UK-made bird forms first of 5-strong planned constellation

The RAF has acquired a satellite that can beam live video footage from space, the head of the air force told an industry gathering in Surrey today.

The Carbonite-2 satellite, built by Airbus Defence and Space subsidiary Surrey Satellites, based near Guildford, will be used by British military intelligence folk as a concept demonstrator.

The Carbonite-2 satellite by Surrey Satellites. Pic: SSTL/Beaucroft Photography

The Carbonite-2 satellite by Surrey Satellites. It's about the size of a washing machine. Pic: SSTL/Beaucroft Photography

The satellite was "launched into a 505km sun-synchronous orbit on board the PSLV launch vehicle from the Satash Dhawan Space Centre in Sriharikota, India on 12 January 2018 at UTC/GMT 03:59," Surrey Satellites said in a statement.

"It's entirely fitting that we have launched this highly capable satellite in the centenary year of the Royal Air Force.

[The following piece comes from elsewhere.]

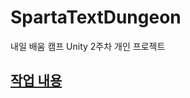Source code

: # SpartaTextDungeon
 내일 배움 캠프 Unity 2주차 개인 프로젝트

## [작업 내용](https://www.notion.so/teamsparta/d82cf75d085742d1ad93b9f7f80ef084?v=e010282333e34e31a633219ca01de4f3)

We have always been at the leading edge of technology, constantly innovating and expanding our horizons," beamed Air Chief Marshal Sir Stephen Dalton, the professional head of the RAF.

The 100kg spacecraft, which the Ministry of Defence spent £4.5m on just eight months ago, mounts a commercial-off-the-shelf telescope and HD video fit, both of which "have been adapted for a space environment and integrated into a custom built framework," according to the company. Its imaging system is "designed to deliver 1m resolution images and colour HD video clips with a swath width of 5km," and, according to a BBC interview with the firm, can collect 50fps imagery in two-minute bursts. Chief exec Richard Blain told the Beeb that he reckoned the bird's "effective resolution" could be as low as "65 to 75cm".

Imagery from the Carbonite satellite will be crunched by British startup Earth-i, which boasts Sir Joe French as a non-exec director. Sir Joe is a former chief of defence intelligence and a one-time director-general of intelligence acquisition at the MoD, as well as a former non-exec of Surrey Satellites. Another notable bod from Earth-i is CTO John Linwood, a one-time senior engineering veep of Yahoo! and an ex-BBC CTO.

Output from Carbonite-2 "will be used by the Joint Forces Command National Centre for Geospatial Intelligence," according to the MoD. An "organic" (in-house, in MoD-speak) ability to surveil particular locations and pick up physical changes at short notice is an obviously valuable thing for the military; anyone who has tried to use Google Earth satellite image data to check the road layout of a particular area will instantly recognise the problem.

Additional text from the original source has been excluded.